Records for this task section start
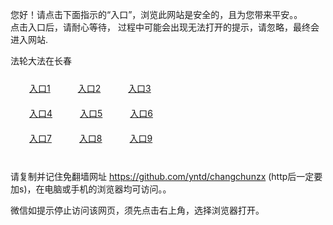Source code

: 您好！请点击下面指示的“入口”，浏览此网站是安全的，且为您带来平安。。 <br/>
点击入口后，请耐心等待， 过程中可能会出现无法打开的提示，请忽略，最终会进入网站. </br>

法轮大法在长春<br/>
<div style="padding:10px"><a style="margin:20px" target="_blank" href="http://dpjk7eufewxhp.cloudfront.net/zytas?xezludk" id="ccLink1" rel="nofollow">入口1</a> <a target="_blank" style="margin:20px" href="http://d12ye5fvydci2u.cloudfront.net/zytas?qqsgr" id="ccLink2" rel="nofollow">入口2</a> <a style="margin:20px" target="_blank" href="http://d2zkidwc55omx9.cloudfront.net/zytas?xmnti" id="ccLink3" rel="nofollow">入口3</a></div>

<div style="padding:10px" ><a style="margin:20px" target="_blank" href="http://dpjk7eufewxhp.cloudfront.net/zytas?xezludk" id="ccLink4" rel="nofollow">入口4</a> <a style="margin:20px" href="http://d12ye5fvydci2u.cloudfront.net/zytas?qqsgr" target="_blank" id="ccLink5" rel="nofollow">入口5</a> <a style="margin:20px" href="http://d2zkidwc55omx9.cloudfront.net/zytas?xmnti" target="_blank" id="ccLink6" rel="nofollow">入口6</a></div>

<div style="padding:10px"><a style="margin:20px" target="_blank" href="http://dpjk7eufewxhp.cloudfront.net/zytas?xezludk" id="ccLink7" rel="nofollow">入口7</a> <a style="margin:20px" href="http://d12ye5fvydci2u.cloudfront.net/zytas?qqsgr" target="_blank" id="ccLink8" rel="nofollow">入口8</a> <a style="margin:20px" target="_blank" href="http://d2zkidwc55omx9.cloudfront.net/zytas?xmnti" id="ccLink9" rel="nofollow">入口9</a></div>

<br/>



请复制并记住免翻墙网址 https://github.com/yntd/changchunzx (http后一定要加s)，在电脑或手机的浏览器均可访问。。<br/>

微信如提示停止访问该网页，须先点击右上角，选择浏览器打开。
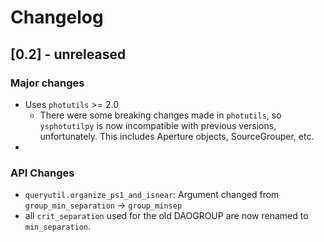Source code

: # Changelog

## [0.2] - unreleased

### Major changes

* Uses `photutils` >= 2.0
  * There were some breaking changes made in `photutils`, so `ysphotutilpy` is now incompatible with previous versions, unfortunately. This includes Aperture objects, SourceGrouper, etc.
*

### API Changes
* `queryutil.organize_ps1_and_isnear`: Argument changed from `group_min_separation` → `group_minsep`
* all `crit_separation` used for the old DAOGROUP are now renamed to `min_separation`.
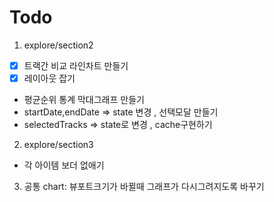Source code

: # Todo

1. explore/section2
- [x] 트랙간 비교 라인차트 만들기
- [x]  레이아웃 잡기
- 평균순위 통계 막대그래프 만들기
- startDate,endDate => state 변경 , 선택모달 만들기
- selectedTracks => state로 변경 , cache구현하기


2. explore/section3
- 각 아이템 보더 없애기

3. 공통
 chart: 뷰포트크기가 바뀔때 그래프가 다시그려지도록 바꾸기

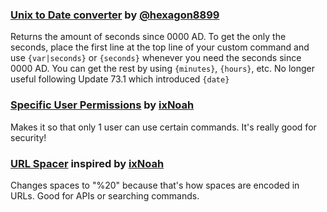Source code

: 
### [Unix to Date converter](https://github.com/toxicscientist/Better-Robotop/blob/master/tools/SecondsSince0000AD) by [@hexagon8899](https://github.com/hexagon8899)

Returns the amount of seconds since 0000 AD.
To get the only the seconds, place the first line at the top line of your custom command and use `{var|seconds}` or `{seconds}` whenever you need the seconds since 0000 AD.
You can get the rest by using `{minutes}`, `{hours}`, etc.
No longer useful following Update 73.1 which introduced `{date}`

### [Specific User Permissions](https://github.com/toxicscientist/Better-Robotop/blob/master/tools/Specific%20User%20Permissions) by [ixNoah](https://www.reddit.com/u/ixNoah)

Makes it so that only 1 user can use certain commands. It's really good for security!

### [URL Spacer](https://github.com/toxicscientist/Better-Robotop/blob/master/tools/URL%20Spacer) inspired by [ixNoah](https://www.reddit.com/u/ixNoah)

Changes spaces to "%20" because that's how spaces are encoded in URLs. Good for APIs or searching commands.

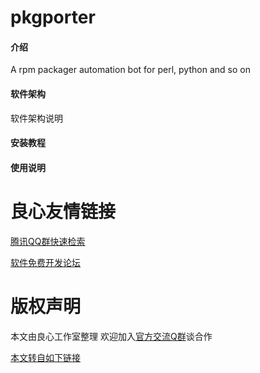 # pkgporter

#### 介绍
A rpm packager automation bot for perl, python and so on

#### 软件架构
软件架构说明


#### 安装教程


#### 使用说明





 # 良心友情链接

[腾讯QQ群快速检索](http://u.720life.cn/s/8cf73f7c)

[软件免费开发论坛](http://u.720life.cn/s/bbb01dc0)

# 版权声明 

本文由良心工作室整理 欢迎加入[官方交流Q群](https://u.720life.cn/s/f2316816)谈合作

[本文转自如下链接](http://u.720life.cn/g/2e71d0f0a5c601172267ba20d3a43c6e4e438f9155742baa53dca15e399330e02fcad73f7ff9c415dedd7b6729538cc8c0c75c307c48e1e4d0a2c35d103c86b3)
Records for this task section end
Exercise description: In the lines above, find the word "photutils" and copy each line that contains it.

Exercise output:
* Uses `photutils` >= 2.0
  * There were some breaking changes made in `photutils`, so `ysphotutilpy` is now incompatible with previous versions, unfortunately. This includes Aperture objects, SourceGrouper, etc.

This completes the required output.